私頑張ったわと思いながらも早速目的の『破壊の杖』を探す。流石魔法学院の宝物庫、様々なマジックアイテムが所狭しと並んでいる。
 そしてその中に目的の『破壊の杖』は有った。明かに他の物品とは異質な存在である、それはどう見ても魔法の杖には見えない代物であったが、確かに『破壊の杖。持ち出し不可』のプレートが下がっている。
 ホント今回は何時もの倍以上に大変だったわ。と思いながらそれを手に取る。

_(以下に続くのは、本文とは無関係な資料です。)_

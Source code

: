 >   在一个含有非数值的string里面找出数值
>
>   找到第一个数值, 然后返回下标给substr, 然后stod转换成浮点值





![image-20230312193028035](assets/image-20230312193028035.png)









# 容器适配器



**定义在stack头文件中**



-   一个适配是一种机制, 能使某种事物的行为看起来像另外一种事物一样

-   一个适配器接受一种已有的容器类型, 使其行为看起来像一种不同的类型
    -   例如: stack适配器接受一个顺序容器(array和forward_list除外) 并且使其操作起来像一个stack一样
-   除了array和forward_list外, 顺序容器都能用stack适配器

思ったよりもとても軽い。
 一瞬考え込んでいると突然ドンっと揺れる。ゴーレムが壁を思いっきり殴ってしまった様だ。
 頭をぶんぶんと振り、感情持ち出してる暇は無いと思い直し自前の杖を振る。
 すると『破壊の杖、確かに領収しました。土くれのフーケ』と壁に文字が刻まれる。

 フーケが入って来た穴からそっと外を覗くと、ウィンドドラゴンがゴーレムの脇をくぐり牽制する様に飛んでいるところだった。ウィンドドラゴンの首には先程途中から現われた小さな青髪の少女がぶら下る様にして抱きついている。
 フーケは迷う事無くゴーレムの肩に向って飛びつく。
 ウィンドドラゴンまで出てきた以上さっさとしないと逃げるのが更に困難になる。それにあの全裸とはこれ以上関りたくも無い、フーケはゴーレムを外に向け急がせた。